= What is required =
Repeat the data as given. Images do not go in the copy.

= Listed records =
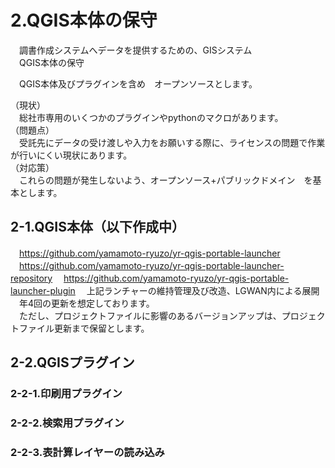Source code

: # 2.QGIS本体の保守 
　調書作成システムへデータを提供するための、GISシステム  
　QGIS本体の保守 

　QGIS本体及びプラグインを含め　オープンソースとします。
 
 （現状）  
 　総社市専用のいくつかのプラグインやpythonのマクロがあります。  
 （問題点）  
　受託先にデータの受け渡しや入力をお願いする際に、ライセンスの問題で作業が行いにくい現状にあります。  
 （対応策）  
　これらの問題が発生しないよう、オープンソース+パブリックドメイン　を基本とします。  
 
## 2-1.QGIS本体（以下作成中）  
　https://github.com/yamamoto-ryuzo/yr-qgis-portable-launcher  
　https://github.com/yamamoto-ryuzo/yr-qgis-portable-launcher-repository
　https://github.com/yamamoto-ryuzo/yr-qgis-portable-launcher-plugin
　上記ランチャーの維持管理及び改造、LGWAN内による展開  
　年4回の更新を想定しております。  
　ただし、プロジェクトファイルに影響のあるバージョンアップは、プロジェクトファイル更新まで保留とします。 

## 2-2.QGISプラグイン  
### 2-2-1.印刷用プラグイン
### 2-2-2.検索用プラグイン
### 2-2-3.表計算レイヤーの読み込み
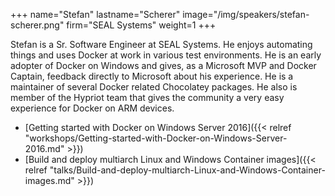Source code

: +++
name="Stefan"
lastname="Scherer"
image="/img/speakers/stefan-scherer.png"
firm="SEAL Systems"
weight=1
+++

Stefan is a Sr. Software Engineer at SEAL Systems. He enjoys automating things and uses Docker at work in various test environments. He is an early adopter of Docker on Windows and gives, as a Microsoft MVP and Docker Captain, feedback directly to Microsoft about his experience. He is a maintainer of several Docker related Chocolatey packages. He also is member of the Hypriot team that gives the community a very easy experience for Docker on ARM devices.

* [Getting started with Docker on Windows Server 2016]({{< relref "workshops/Getting-started-with-Docker-on-Windows-Server-2016.md" >}})
* [Build and deploy multiarch Linux and Windows Container images]({{< relref "talks/Build-and-deploy-multiarch-Linux-and-Windows-Container-images.md" >}})
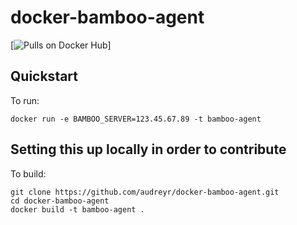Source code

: # docker-bamboo-agent

[![Pulls on Docker Hub](https://img.shields.io/docker/pulls/aroygreenfeld/bamboo-agent.svg)]

## Quickstart

To run:

    docker run -e BAMBOO_SERVER=123.45.67.89 -t bamboo-agent

## Setting this up locally in order to contribute

To build:

    git clone https://github.com/audreyr/docker-bamboo-agent.git
    cd docker-bamboo-agent
    docker build -t bamboo-agent .
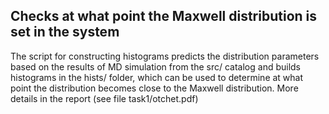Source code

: ## Checks at what point the Maxwell distribution is set in the system

The script for constructing histograms predicts the distribution parameters based on the results of MD simulation from the src/ catalog and builds histograms in the hists/ folder, which can be used to determine at what point the distribution becomes close to the Maxwell distribution. More details in the report (see file task1/otchet.pdf)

= Solution for this problem =
Source code

: # 2.QGIS本体の保守 
　調書作成システムへデータを提供するための、GISシステム  
　QGIS本体の保守 

　QGIS本体及びプラグインを含め　オープンソースとします。
 
 （現状）  
 　総社市専用のいくつかのプラグインやpythonのマクロがあります。  
 （問題点）  
　受託先にデータの受け渡しや入力をお願いする際に、ライセンスの問題で作業が行いにくい現状にあります。  
 （対応策）  
　これらの問題が発生しないよう、オープンソース+パブリックドメイン　を基本とします。  
 
## 2-1.QGIS本体（以下作成中）  
　https://github.com/yamamoto-ryuzo/yr-qgis-portable-launcher  
　https://github.com/yamamoto-ryuzo/yr-qgis-portable-launcher-repository
　https://github.com/yamamoto-ryuzo/yr-qgis-portable-launcher-plugin
　上記ランチャーの維持管理及び改造、LGWAN内による展開  
　年4回の更新を想定しております。  
　ただし、プロジェクトファイルに影響のあるバージョンアップは、プロジェクトファイル更新まで保留とします。 

## 2-2.QGISプラグイン  
### 2-2-1.印刷用プラグイン
### 2-2-2.検索用プラグイン
### 2-2-3.表計算レイヤーの読み込み
Source code

: +++
name="Stefan"
lastname="Scherer"
image="/img/speakers/stefan-scherer.png"
firm="SEAL Systems"
weight=1
+++

Stefan is a Sr. Software Engineer at SEAL Systems. He enjoys automating things and uses Docker at work in various test environments. He is an early adopter of Docker on Windows and gives, as a Microsoft MVP and Docker Captain, feedback directly to Microsoft about his experience. He is a maintainer of several Docker related Chocolatey packages. He also is member of the Hypriot team that gives the community a very easy experience for Docker on ARM devices.

* [Getting started with Docker on Windows Server 2016]({{< relref "workshops/Getting-started-with-Docker-on-Windows-Server-2016.md" >}})
* [Build and deploy multiarch Linux and Windows Container images]({{< relref "talks/Build-and-deploy-multiarch-Linux-and-Windows-Container-images.md" >}})
Source code

: # docker-bamboo-agent

[![Pulls on Docker Hub](https://img.shields.io/docker/pulls/aroygreenfeld/bamboo-agent.svg)]

## Quickstart

To run:

    docker run -e BAMBOO_SERVER=123.45.67.89 -t bamboo-agent

## Setting this up locally in order to contribute

To build:

    git clone https://github.com/audreyr/docker-bamboo-agent.git
    cd docker-bamboo-agent
    docker build -t bamboo-agent .
Source code

: ## Checks at what point the Maxwell distribution is set in the system

The script for constructing histograms predicts the distribution parameters based on the results of MD simulation from the src/ catalog and builds histograms in the hists/ folder, which can be used to determine at what point the distribution becomes close to the Maxwell distribution. More details in the report (see file task1/otchet.pdf)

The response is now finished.